Running Crews on NVIDIA’s Newest Model — Here’s What Happened

We tested NVIDIA’s new Llama Nemotron Super 1.5 inside CrewAI — and had it running in minutes and ran particularly fast in CrewAI Flows.

There’s no shortage of model launches these days. But this one caught our attention.

The newly released NVIDIA Llama Nemotron Super 1.5 — a production-grade, open-weight model designed to run fast and flexibly in enterprise environments. Naturally, we threw it straight into CrewAI.

TL;DR?

Easy to host
Seamless to integrate
Works well for structured flows
Some tool-looping without constraints
Best used with CrewAI Flows

Here’s what we found. You can find our demo using CrewAI Flow for low level control and speed here.

Live Workflow in Minutes

We got the model up and running on 4 NVIDIA H100 GPUs using vLLM with barely any friction. No weird configs, no fine-tuning hurdles.

Once hosted, plugging it into CrewAI was as easy as:

llm = LLM(
    model="text-completion-openai/nemotron",
    temperature=1,
    top_p=0.95,
    api_base="<MODEL_API_BASE>",
    max_tokens=10000,
)

Pro tip: There is an optimum temperature range (~0.6 - 1.2) that got us better results in our multi-agent orchestration tests.

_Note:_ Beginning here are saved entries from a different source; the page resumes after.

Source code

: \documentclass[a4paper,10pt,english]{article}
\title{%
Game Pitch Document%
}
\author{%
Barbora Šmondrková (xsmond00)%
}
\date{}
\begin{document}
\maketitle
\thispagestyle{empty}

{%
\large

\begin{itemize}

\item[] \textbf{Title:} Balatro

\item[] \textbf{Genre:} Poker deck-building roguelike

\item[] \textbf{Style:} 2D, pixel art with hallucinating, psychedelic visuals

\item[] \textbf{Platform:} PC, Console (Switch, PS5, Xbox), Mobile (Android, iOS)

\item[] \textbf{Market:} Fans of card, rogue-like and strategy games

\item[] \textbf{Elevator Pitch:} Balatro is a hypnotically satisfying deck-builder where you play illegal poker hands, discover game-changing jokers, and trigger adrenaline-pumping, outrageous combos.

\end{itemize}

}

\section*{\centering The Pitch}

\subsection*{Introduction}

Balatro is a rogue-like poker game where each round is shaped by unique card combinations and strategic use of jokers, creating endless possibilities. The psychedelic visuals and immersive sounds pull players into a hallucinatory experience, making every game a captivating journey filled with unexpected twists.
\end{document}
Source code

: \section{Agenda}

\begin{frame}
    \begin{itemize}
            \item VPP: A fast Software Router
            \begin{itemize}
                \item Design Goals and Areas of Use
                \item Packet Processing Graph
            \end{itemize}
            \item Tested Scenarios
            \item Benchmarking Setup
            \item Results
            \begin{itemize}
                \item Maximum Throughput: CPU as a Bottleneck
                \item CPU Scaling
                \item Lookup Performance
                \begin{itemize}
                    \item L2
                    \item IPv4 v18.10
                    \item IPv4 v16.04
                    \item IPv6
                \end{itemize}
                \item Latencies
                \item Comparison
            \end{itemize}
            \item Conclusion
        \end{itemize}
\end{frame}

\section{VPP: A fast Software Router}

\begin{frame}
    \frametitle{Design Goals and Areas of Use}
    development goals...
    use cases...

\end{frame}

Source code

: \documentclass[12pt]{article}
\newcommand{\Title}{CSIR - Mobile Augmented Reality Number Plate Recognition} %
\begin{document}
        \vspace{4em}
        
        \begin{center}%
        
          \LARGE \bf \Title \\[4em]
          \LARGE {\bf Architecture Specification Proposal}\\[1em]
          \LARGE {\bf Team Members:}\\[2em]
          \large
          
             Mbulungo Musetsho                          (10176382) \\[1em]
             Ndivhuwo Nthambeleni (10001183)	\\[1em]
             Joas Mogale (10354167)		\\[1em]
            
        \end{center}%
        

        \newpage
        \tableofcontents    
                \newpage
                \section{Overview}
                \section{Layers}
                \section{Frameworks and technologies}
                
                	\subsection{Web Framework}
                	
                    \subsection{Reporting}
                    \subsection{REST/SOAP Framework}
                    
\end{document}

Crews Full Prompt Control, Tooling Support

One of the things worth highlighting is that CrewAI gives you full control over its internal prompts.

For this test, I replaced every internal instruction — and Nemotron handled it well.

Tool use is solid, and both with and without reasoning it was able to get work done as an agent, even being a 49B model, all it took was some slightly prompt adjustments on the agent to keep things simple and provide clear instructions.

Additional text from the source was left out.